%%
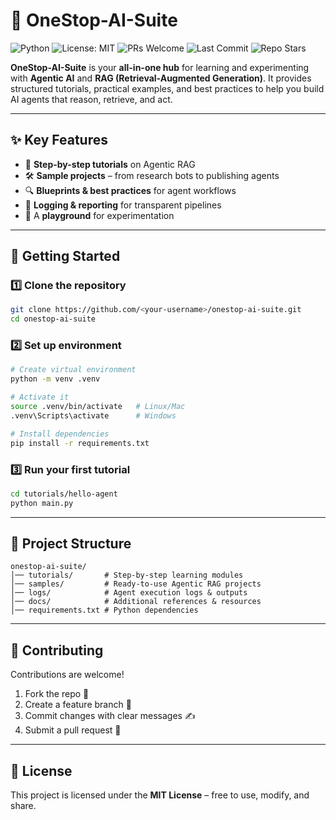 # 🧠 OneStop-AI-Suite  

![Python](https://img.shields.io/badge/AI-RAG-AgenticAI-AgenticRAG-blue.svg)  ![License: MIT](https://img.shields.io/badge/License-MIT-green.svg)  ![PRs Welcome](https://img.shields.io/badge/PRs-welcome-rightgreen.svg)  ![Last Commit](https://img.shields.io/github/last-commit/theunrealfusion/onestop-ai-suite)  ![Repo Stars](https://img.shields.io/github/stars/theunrealfusion/onestop-ai-suite?style=social)  

**OneStop-AI-Suite** is your **all-in-one hub** for learning and experimenting with **Agentic AI** and **RAG (Retrieval-Augmented Generation)**.
It provides structured tutorials, practical examples, and best practices to help you build AI agents that reason, retrieve, and act.

---

## ✨ Key Features

* 📘 **Step-by-step tutorials** on Agentic RAG
* 🛠️ **Sample projects** – from research bots to publishing agents
* 🔍 **Blueprints & best practices** for agent workflows
* 📝 **Logging & reporting** for transparent pipelines
* 🧪 A **playground** for experimentation

---

## 🚀 Getting Started

### 1️⃣ Clone the repository

```bash
git clone https://github.com/<your-username>/onestop-ai-suite.git
cd onestop-ai-suite
```

### 2️⃣ Set up environment

```bash
# Create virtual environment
python -m venv .venv

# Activate it
source .venv/bin/activate   # Linux/Mac
.venv\Scripts\activate      # Windows

# Install dependencies
pip install -r requirements.txt
```

### 3️⃣ Run your first tutorial

```bash
cd tutorials/hello-agent
python main.py
```

---

## 📂 Project Structure

```
onestop-ai-suite/
│── tutorials/       # Step-by-step learning modules  
│── samples/         # Ready-to-use Agentic RAG projects  
│── logs/            # Agent execution logs & outputs  
│── docs/            # Additional references & resources  
│── requirements.txt # Python dependencies  
```

---

## 🤝 Contributing

Contributions are welcome!

1. Fork the repo 🍴
2. Create a feature branch 🌱
3. Commit changes with clear messages ✍️
4. Submit a pull request 🔄

---

## 📜 License

This project is licensed under the **MIT License** – free to use, modify, and share.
%%
WHAT YOU HAVE TO DO: Retype each line above precisely, please. Skip anything that is a picture.

SOLUTION TO THE PROBLEM:
 # 🧠 OneStop-AI-Suite  

![Python](https://img.shields.io/badge/AI-RAG-AgenticAI-AgenticRAG-blue.svg)  ![License: MIT](https://img.shields.io/badge/License-MIT-green.svg)  ![PRs Welcome](https://img.shields.io/badge/PRs-welcome-rightgreen.svg)  ![Last Commit](https://img.shields.io/github/last-commit/theunrealfusion/onestop-ai-suite)  ![Repo Stars](https://img.shields.io/github/stars/theunrealfusion/onestop-ai-suite?style=social)  

**OneStop-AI-Suite** is your **all-in-one hub** for learning and experimenting with **Agentic AI** and **RAG (Retrieval-Augmented Generation)**.
It provides structured tutorials, practical examples, and best practices to help you build AI agents that reason, retrieve, and act.

---

## ✨ Key Features

* 📘 **Step-by-step tutorials** on Agentic RAG
* 🛠️ **Sample projects** – from research bots to publishing agents
* 🔍 **Blueprints & best practices** for agent workflows
* 📝 **Logging & reporting** for transparent pipelines
* 🧪 A **playground** for experimentation

---

## 🚀 Getting Started

### 1️⃣ Clone the repository

```bash
git clone https://github.com/<your-username>/onestop-ai-suite.git
cd onestop-ai-suite
```

### 2️⃣ Set up environment

```bash
# Create virtual environment
python -m venv .venv

# Activate it
source .venv/bin/activate   # Linux/Mac
.venv\Scripts\activate      # Windows

# Install dependencies
pip install -r requirements.txt
```

### 3️⃣ Run your first tutorial

```bash
cd tutorials/hello-agent
python main.py
```

---

## 📂 Project Structure

```
onestop-ai-suite/
│── tutorials/       # Step-by-step learning modules  
│── samples/         # Ready-to-use Agentic RAG projects  
│── logs/            # Agent execution logs & outputs  
│── docs/            # Additional references & resources  
│── requirements.txt # Python dependencies  
```

---

## 🤝 Contributing

Contributions are welcome!

1. Fork the repo 🍴
2. Create a feature branch 🌱
3. Commit changes with clear messages ✍️
4. Submit a pull request 🔄

---

## 📜 License

This project is licensed under the **MIT License** – free to use, modify, and share.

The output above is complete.